Mixed Bean Soup
  • Cooking Time: 30 minutes
  • Servings: 4 to 6
  • Preparation Time: 10 minutes
  • 1 can pinto beans,drained
  • 1 can navy beans, drained
  • 1 can kidney beans, drained
  • 1 can black beans, drained and rinsed
  • 1 can hominy, drained
  • 1 can corn, drained
  • 1 can diced tomatoes (DO NOT drain)
  • 1 or 2 cloves garlic, minced
  • 2 envelopes ranch or Italian dressing mix
  • 1 to 1 1/2 quart water
  • 2 or 3 whole stalks celery
  • garnish: croutons
  1. Dump all canned ingredients into large pot and stir well.
  2. Add both envelopes of dressing mix, stir well again.
  3. Add 1 quart water and stir well again.
  4. Add more water if desired.
  5. Cut celery stalks in half, add to pot.
  6. Bring to a boil, simmer 30 minutes.
  7. Discard celery (it was just there because beans cooked with celery digest better, with less gas and tummy upset.)
  8. Ladle into bowls and garnish with croutons.
  9. Optional: omit crouton garnish and serve with crusty French or Sourdough bread.
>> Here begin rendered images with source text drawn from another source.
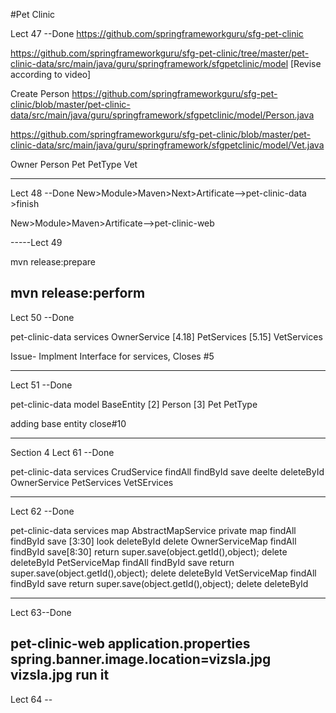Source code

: #Pet Clinic


Lect 47 --Done
https://github.com/springframeworkguru/sfg-pet-clinic

https://github.com/springframeworkguru/sfg-pet-clinic/tree/master/pet-clinic-data/src/main/java/guru/springframework/sfgpetclinic/model
[Revise according to video]

Create Person
https://github.com/springframeworkguru/sfg-pet-clinic/blob/master/pet-clinic-data/src/main/java/guru/springframework/sfgpetclinic/model/Person.java

https://github.com/springframeworkguru/sfg-pet-clinic/blob/master/pet-clinic-data/src/main/java/guru/springframework/sfgpetclinic/model/Vet.java

Owner
Person
Pet
PetType
Vet

--------

Lect 48  --Done
New>Module>Maven>Next>Artificate-->pet-clinic-data >finish

New>Module>Maven>Artificate-->pet-clinic-web


-----Lect 49

mvn release:prepare

<scm>
    
    
mvn release:perform
---------

Lect 50 --Done

pet-clinic-data
    services
        OwnerService [4.18]
        PetServices [5.15]
        VetServices

Issue- Implment Interface for services, Closes #5

-----------

Lect 51  --Done

pet-clinic-data
    model
        BaseEntity [2]
        Person [3]
        Pet
        PetType
        
adding base entity close#10        

-------
Section 4
Lect 61  --Done

pet-clinic-data
    services
        CrudService
            findAll
            findById
            save
            deelte
            deleteById
        OwnerService
        PetServices
        VetSErvices
        
---------------------
Lect 62 --Done

pet-clinic-data
    services
        map
            AbstractMapService
                private map
                findAll
                findById
                save [3:30] look
                deleteById
                delete
            OwnerServiceMap
                findAll
                findById
                save[8:30]
                      return super.save(object.getId(),object);
                delete
                deleteById
            PetServiceMap
                findAll
                findById
                save
                   return super.save(object.getId(),object);
                delete
                deleteById
            VetServiceMap
                findAll
                findById
                save
                   return super.save(object.getId(),object);
                delete
                deleteById
                
-----------
Lect 63--Done

pet-clinic-web
    application.properties
        spring.banner.image.location=vizsla.jpg
    vizsla.jpg
    run it
-------

Lect 64 --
The original recipe appeared in the airline's monthly publication for flight attendants; it was submitted by ASA flight attendant Jenni Tennille. I've made this soup a few times, tweaking the recipe just a bit every time, and now it's even better than the original! (That is, of course, just my humble opinion.)